Scan the data below for the string "theta". Copy every line where it appears.

__________

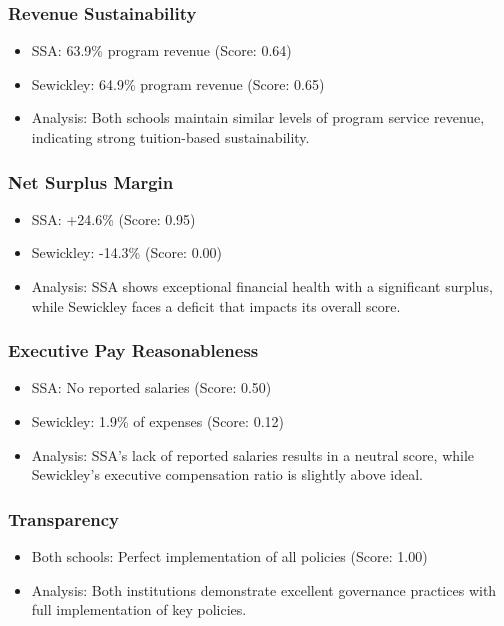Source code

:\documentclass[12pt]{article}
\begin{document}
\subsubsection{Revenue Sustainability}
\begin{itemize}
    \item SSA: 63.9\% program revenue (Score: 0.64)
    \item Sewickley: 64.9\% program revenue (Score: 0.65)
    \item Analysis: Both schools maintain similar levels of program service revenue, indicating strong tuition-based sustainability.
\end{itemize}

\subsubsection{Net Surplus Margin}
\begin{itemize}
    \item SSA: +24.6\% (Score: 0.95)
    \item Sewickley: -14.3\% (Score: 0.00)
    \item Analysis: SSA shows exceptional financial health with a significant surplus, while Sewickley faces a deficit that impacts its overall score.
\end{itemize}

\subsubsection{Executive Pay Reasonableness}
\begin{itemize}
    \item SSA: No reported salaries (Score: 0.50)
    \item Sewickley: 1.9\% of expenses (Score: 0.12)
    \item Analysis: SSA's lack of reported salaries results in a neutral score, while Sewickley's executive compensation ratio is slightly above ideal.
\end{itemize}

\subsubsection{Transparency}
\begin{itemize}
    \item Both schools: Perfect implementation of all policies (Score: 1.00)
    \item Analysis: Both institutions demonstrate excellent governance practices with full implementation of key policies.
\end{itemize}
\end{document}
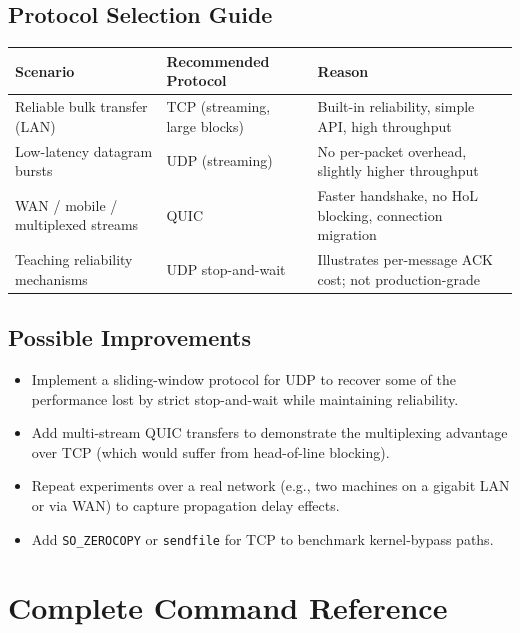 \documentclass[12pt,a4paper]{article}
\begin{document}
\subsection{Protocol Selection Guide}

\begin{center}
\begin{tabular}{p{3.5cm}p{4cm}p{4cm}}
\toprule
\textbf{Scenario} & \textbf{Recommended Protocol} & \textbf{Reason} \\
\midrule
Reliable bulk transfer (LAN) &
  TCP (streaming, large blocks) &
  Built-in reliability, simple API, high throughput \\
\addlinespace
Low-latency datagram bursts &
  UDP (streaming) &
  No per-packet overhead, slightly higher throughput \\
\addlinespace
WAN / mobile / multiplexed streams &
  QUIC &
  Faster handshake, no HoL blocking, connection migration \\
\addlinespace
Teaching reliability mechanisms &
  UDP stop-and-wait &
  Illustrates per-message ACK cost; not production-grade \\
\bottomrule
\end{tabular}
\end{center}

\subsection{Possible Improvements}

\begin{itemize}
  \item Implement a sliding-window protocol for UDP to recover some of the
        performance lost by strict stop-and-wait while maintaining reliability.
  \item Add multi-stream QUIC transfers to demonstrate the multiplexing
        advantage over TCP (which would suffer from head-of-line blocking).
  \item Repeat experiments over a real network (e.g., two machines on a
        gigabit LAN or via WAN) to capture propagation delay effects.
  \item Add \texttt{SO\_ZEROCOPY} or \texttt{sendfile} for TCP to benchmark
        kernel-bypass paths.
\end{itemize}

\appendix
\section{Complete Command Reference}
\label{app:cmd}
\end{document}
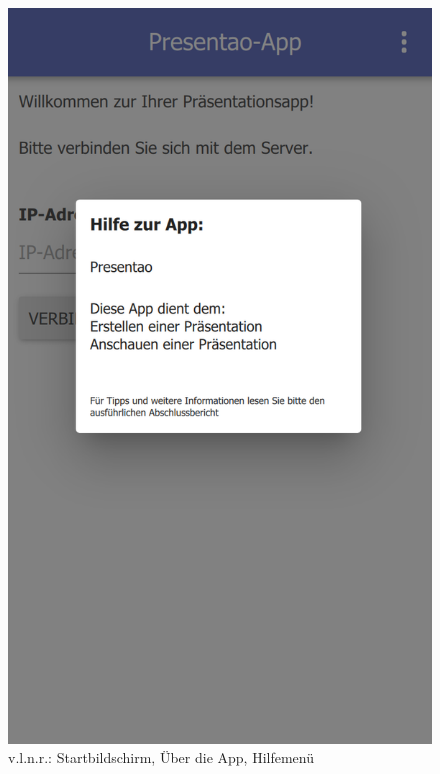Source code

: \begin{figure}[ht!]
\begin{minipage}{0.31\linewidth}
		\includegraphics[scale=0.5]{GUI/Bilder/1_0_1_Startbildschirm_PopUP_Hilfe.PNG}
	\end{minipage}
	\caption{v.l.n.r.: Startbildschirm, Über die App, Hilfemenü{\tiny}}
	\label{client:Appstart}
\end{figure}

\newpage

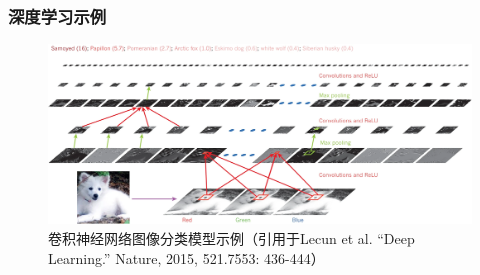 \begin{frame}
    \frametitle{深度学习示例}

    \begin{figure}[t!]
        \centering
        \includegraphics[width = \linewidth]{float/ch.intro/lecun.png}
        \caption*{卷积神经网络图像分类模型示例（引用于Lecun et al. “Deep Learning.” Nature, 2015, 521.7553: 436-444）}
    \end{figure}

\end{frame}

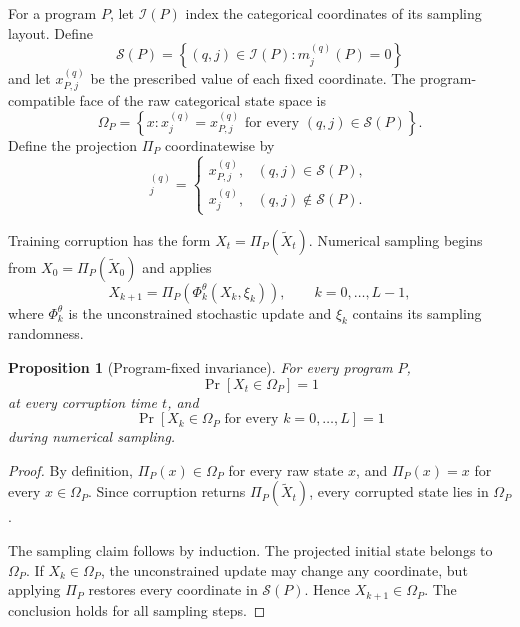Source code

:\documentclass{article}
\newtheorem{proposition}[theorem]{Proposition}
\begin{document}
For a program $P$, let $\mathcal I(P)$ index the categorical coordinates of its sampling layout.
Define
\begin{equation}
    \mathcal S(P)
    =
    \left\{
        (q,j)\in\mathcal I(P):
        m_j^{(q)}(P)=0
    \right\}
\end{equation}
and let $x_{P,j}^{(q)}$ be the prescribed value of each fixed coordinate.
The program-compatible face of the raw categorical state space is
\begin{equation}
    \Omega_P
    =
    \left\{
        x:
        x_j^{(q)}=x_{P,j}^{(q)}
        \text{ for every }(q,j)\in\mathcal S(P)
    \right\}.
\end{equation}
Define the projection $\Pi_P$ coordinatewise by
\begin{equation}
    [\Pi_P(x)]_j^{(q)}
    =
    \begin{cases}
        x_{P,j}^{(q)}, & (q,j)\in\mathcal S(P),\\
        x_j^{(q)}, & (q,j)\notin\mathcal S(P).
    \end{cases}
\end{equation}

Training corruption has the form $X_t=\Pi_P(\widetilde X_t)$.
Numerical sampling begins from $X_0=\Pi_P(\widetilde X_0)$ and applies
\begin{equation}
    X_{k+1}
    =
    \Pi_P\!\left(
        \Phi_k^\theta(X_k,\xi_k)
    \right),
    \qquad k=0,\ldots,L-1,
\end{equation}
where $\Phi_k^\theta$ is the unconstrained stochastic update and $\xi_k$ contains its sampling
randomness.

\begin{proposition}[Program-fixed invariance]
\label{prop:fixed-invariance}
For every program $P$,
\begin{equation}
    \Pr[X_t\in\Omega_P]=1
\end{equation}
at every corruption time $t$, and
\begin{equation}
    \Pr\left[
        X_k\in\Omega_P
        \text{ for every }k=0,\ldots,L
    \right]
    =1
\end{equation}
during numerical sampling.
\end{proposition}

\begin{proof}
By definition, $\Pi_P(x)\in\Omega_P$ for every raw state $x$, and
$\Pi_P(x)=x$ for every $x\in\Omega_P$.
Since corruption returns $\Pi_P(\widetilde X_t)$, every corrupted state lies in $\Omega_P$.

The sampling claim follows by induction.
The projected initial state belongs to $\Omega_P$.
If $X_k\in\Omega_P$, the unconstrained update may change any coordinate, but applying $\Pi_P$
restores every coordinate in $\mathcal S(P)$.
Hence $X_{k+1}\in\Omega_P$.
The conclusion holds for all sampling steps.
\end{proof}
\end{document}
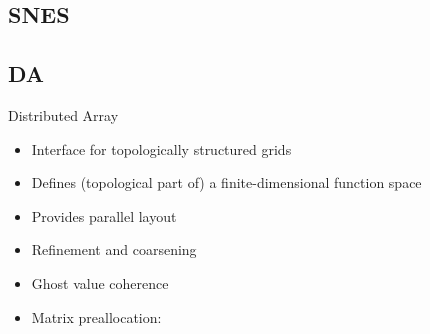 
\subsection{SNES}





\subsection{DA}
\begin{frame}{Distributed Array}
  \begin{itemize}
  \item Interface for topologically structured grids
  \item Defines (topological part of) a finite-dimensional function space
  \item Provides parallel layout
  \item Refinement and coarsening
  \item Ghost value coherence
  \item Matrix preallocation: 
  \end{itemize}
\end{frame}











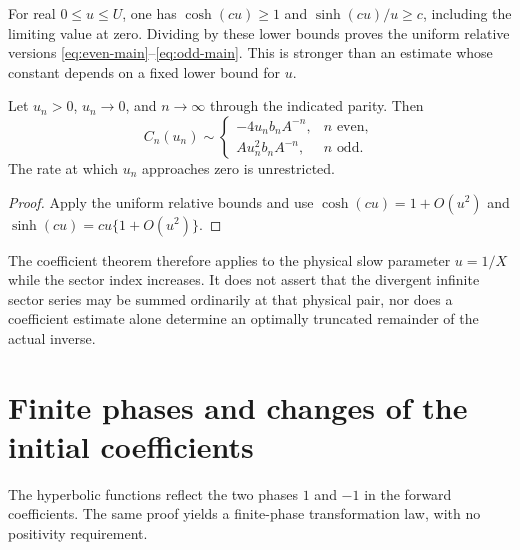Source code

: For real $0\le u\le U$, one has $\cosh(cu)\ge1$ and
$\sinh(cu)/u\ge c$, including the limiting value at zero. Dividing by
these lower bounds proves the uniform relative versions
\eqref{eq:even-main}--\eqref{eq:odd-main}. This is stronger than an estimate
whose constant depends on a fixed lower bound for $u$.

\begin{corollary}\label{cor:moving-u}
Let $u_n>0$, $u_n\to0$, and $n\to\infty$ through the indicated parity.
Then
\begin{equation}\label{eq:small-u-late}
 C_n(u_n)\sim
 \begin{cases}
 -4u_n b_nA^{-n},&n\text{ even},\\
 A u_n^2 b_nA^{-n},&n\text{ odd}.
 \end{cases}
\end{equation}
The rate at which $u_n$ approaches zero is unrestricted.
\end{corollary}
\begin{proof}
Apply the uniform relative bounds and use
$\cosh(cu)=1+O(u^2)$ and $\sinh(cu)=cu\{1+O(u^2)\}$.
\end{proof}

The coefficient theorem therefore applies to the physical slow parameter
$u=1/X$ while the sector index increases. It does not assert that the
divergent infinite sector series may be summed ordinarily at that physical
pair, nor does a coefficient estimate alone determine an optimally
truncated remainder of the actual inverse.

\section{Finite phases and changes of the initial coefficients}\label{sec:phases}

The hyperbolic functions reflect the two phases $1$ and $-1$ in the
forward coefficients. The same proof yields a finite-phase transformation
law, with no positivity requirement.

__________

» **Completed task**:
        \Phi_k^\theta(X_k,\xi_k)
where $\Phi_k^\theta$ is the unconstrained stochastic update and $\xi_k$ contains its sampling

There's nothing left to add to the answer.